United States v. Frank Alexander Simmons

SWYGERT, Circuit Judge

dissenting.

I am deeply concerned by the majority’s ruling on the issue of suppression of physical evidence and must respectfully dissent. By holding that the search conducted in the defendant’s hotel room was reasonable, this court has permitted an unwarranted extension of the rules that have evolved under the Fourth Amendment.

The purpose of the Warrant Clause of the Fourth Amendment is to protect individuals from “unreasonable government intrusions into their legitimate expectations of privacy.” United States v. Chadwick, 433 U.S. 1, 7, 97 S.Ct. 2476, 2481, 53 L.Ed.2d 538 (1977). Therefore, when confronted by a warrantless search, a court must determine whether the search was reasonable in light of the surrounding circumstances. Because the defendant concedes that the police officers had probable cause to arrest him, the specific question is whether this search was properly conducted incident to an arrest.

It is well established that when a search is conducted incident to an arrest, the officers may search both the arrestee and the area within the arrestee’s control in order to remove any weapons and to seize any evidence which might be concealed or destroyed. Chimel v. California, 395 U.S. 752, 762, 89 S.Ct. 2034, 23 L.Ed.2d 685 (1969). However, once a defendant is arrested and under the control of officers, the area of permissible search is narrowed. United States v. Griffith, 537 F.2d 900, 904 (7th Cir. 1976).

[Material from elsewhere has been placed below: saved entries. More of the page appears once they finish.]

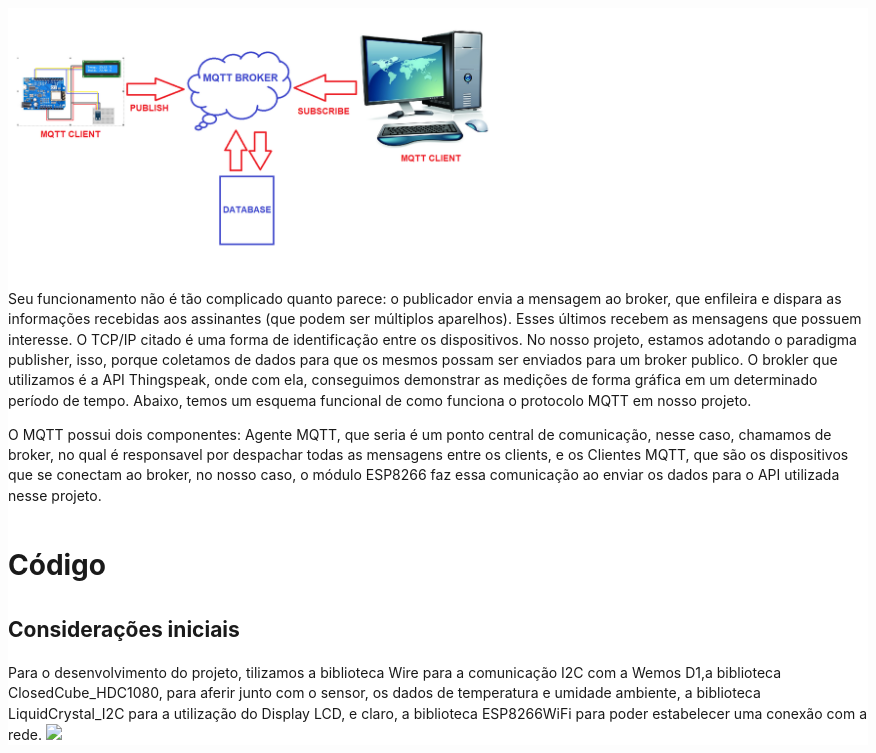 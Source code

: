 <img src="docs/FuncionamentoBroker.png" width="500" />


Seu funcionamento não é tão complicado quanto parece: o publicador envia a mensagem ao broker, que enfileira e dispara as informações recebidas aos assinantes (que podem ser múltiplos aparelhos). Esses últimos recebem as mensagens que possuem interesse. O TCP/IP citado é uma forma de identificação entre os dispositivos.
No nosso projeto, estamos adotando o paradigma publisher, isso, porque coletamos de dados para que os mesmos possam ser enviados para um broker publico. O brokler que utilizamos é a API Thingspeak, onde com ela, conseguimos demonstrar as medições de forma gráfica em um determinado período de tempo. Abaixo, temos um esquema funcional de como funciona o protocolo MQTT em nosso projeto. 

O MQTT possui dois componentes: Agente MQTT, que seria é um ponto central de comunicação, nesse caso, chamamos de broker, no qual é responsavel  por despachar todas as mensagens entre os clients, e os Clientes MQTT, que são os dispositivos que se conectam ao broker, no nosso caso, o módulo ESP8266 faz essa comunicação ao enviar os dados para o API utilizada nesse projeto.

# Código


## Considerações iniciais
Para o desenvolvimento do projeto, tilizamos a biblioteca Wire para a comunicação I2C com a Wemos D1,a biblioteca ClosedCube_HDC1080, para aferir junto com o sensor, os dados de
temperatura e umidade ambiente, a biblioteca LiquidCrystal_I2C para a utilização do Display LCD, e claro, a biblioteca ESP8266WiFi para poder estabelecer uma conexão com a rede.
<img src="docs/código parte 01.PNG" />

Yet the district court did not use this more limited standard when ruling on the defendant’s motion to suppress, despite the fact that the defendant was under control at the time of the search.

Instead, the judge stated that because of the presence of the third party in the room, he found the search of the bed and turning back of the bed covers to be reasonably incident to the arrest. He further found that the search of the handbag and the discovery of the “gun” was “not an unreasonable search and seizure.” He so ruled despite the fact that many officers were present, that the third party was a nude woman holding a sheet for cover, and that officer Grant testified he was searching for evidence.

In making his determination that the search and seizure was reasonable, the judge used an incorrect standard. In light of all the other factors, the mere presence of the third party alone cannot justify a search of the area within that person’s control. Only a clear and present danger to the officers could justify such a search. Instead of permitting the woman to dress, posting a guard outside the room, obtaining a warrant and later returning to search the room, the officers chose to proceed immediately by searching the area near this nude woman. To hold such a search was reasonable is to extend the Chimel decision beyond permissible constitutional limits.

I therefore would reverse and remand for a new trial.